DATA SUPPLIED:
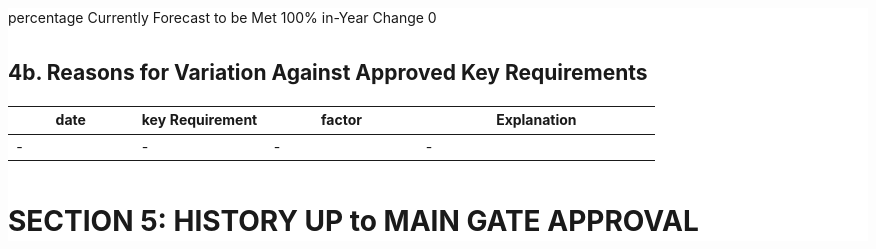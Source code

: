 </Tr>
<tr>
<td Colspan="2">percentage Currently Forecast to be Met</Td>
<td></Td>
<td Colspan="2">
100%
</Td>
</Tr>
<tr>
<td Colspan="2">in-Year Change</Td>
<td></Td>
<td Colspan="2">
0
</Td>
</Tr>
</Tbody>
</Table>

## 4b. Reasons for Variation Against Approved Key Requirements

<table>
<colgroup>
<col Style="Width: 19%" />
<col Style="Width: 20%" />
<col Style="Width: 23%" />
<col Style="Width: 36%" />
</Colgroup>
<thead>
<tr>
<th>date</Th>
<th>key Requirement</Th>
<th>factor</Th>
<th>
Explanation
</Th>
</Tr>
</Thead>
<tbody>
<tr>
<td>-</Td>
<td>-</Td>
<td>-</Td>
<td>
-
</Td>
</Tr>
</Tbody>
</Table>

# SECTION 5: HISTORY UP to MAIN GATE APPROVAL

TASK TO COMPLETE: Write out again only the lines from the one with "## 4b. Reasons" through the last line of the records above. Keep every word as it stands.

THE ANSWER:
## 4b. Reasons for Variation Against Approved Key Requirements

<table>
<colgroup>
<col Style="Width: 19%" />
<col Style="Width: 20%" />
<col Style="Width: 23%" />
<col Style="Width: 36%" />
</Colgroup>
<thead>
<tr>
<th>date</Th>
<th>key Requirement</Th>
<th>factor</Th>
<th>
Explanation
</Th>
</Tr>
</Thead>
<tbody>
<tr>
<td>-</Td>
<td>-</Td>
<td>-</Td>
<td>
-
</Td>
</Tr>
</Tbody>
</Table>

# SECTION 5: HISTORY UP to MAIN GATE APPROVAL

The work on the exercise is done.